(Beginning of MATERIAL FOR THIS EXERCISE)

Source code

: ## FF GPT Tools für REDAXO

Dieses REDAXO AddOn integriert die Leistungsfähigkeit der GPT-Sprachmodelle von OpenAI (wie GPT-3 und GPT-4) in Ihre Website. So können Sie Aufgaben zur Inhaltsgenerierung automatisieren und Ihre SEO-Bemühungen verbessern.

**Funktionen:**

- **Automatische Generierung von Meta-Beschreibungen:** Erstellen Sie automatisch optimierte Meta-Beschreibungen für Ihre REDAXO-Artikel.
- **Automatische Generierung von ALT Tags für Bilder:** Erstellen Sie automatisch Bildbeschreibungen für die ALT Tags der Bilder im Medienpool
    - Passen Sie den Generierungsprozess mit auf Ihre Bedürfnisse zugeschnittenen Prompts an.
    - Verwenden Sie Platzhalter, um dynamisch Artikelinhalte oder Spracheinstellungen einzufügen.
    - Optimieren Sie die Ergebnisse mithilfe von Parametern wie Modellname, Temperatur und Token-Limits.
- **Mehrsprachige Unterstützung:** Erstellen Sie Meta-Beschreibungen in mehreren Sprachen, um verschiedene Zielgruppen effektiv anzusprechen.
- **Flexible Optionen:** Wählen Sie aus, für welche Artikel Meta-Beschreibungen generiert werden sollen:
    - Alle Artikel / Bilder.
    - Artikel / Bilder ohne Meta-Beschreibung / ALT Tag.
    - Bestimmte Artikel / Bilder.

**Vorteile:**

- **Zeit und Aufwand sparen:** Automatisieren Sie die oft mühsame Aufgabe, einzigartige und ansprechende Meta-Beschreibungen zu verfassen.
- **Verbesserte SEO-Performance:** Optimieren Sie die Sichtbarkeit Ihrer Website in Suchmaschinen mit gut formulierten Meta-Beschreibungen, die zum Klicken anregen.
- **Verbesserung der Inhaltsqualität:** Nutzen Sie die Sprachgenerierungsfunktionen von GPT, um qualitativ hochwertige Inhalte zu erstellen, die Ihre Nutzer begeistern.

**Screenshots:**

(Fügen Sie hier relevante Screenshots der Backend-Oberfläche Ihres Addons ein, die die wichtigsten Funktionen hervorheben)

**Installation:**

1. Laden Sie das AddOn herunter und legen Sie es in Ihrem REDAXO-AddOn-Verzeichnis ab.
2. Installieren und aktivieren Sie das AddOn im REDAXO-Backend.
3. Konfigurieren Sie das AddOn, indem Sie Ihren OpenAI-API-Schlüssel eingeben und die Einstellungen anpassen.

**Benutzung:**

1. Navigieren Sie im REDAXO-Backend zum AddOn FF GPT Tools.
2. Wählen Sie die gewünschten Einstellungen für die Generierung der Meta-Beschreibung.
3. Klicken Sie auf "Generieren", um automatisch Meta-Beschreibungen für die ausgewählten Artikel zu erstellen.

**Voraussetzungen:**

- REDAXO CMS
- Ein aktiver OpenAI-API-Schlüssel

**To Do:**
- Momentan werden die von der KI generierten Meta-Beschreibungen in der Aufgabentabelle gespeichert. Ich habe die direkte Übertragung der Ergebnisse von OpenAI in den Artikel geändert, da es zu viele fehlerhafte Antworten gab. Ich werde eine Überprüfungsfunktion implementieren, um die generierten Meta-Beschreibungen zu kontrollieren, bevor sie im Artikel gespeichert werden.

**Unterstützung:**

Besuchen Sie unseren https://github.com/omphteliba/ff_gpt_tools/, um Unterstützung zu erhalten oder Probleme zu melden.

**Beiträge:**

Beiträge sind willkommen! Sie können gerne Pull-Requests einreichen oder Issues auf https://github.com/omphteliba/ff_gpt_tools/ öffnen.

(End of MATERIAL FOR THIS EXERCISE)

#### TRY IT
Start at the line with "- Momentan werden". Give that line and every line after it again, word for word, through the last line above.

#### SOLUTION FOR THIS TASK
- Momentan werden die von der KI generierten Meta-Beschreibungen in der Aufgabentabelle gespeichert. Ich habe die direkte Übertragung der Ergebnisse von OpenAI in den Artikel geändert, da es zu viele fehlerhafte Antworten gab. Ich werde eine Überprüfungsfunktion implementieren, um die generierten Meta-Beschreibungen zu kontrollieren, bevor sie im Artikel gespeichert werden.

**Unterstützung:**

Besuchen Sie unseren https://github.com/omphteliba/ff_gpt_tools/, um Unterstützung zu erhalten oder Probleme zu melden.

**Beiträge:**

Beiträge sind willkommen! Sie können gerne Pull-Requests einreichen oder Issues auf https://github.com/omphteliba/ff_gpt_tools/ öffnen.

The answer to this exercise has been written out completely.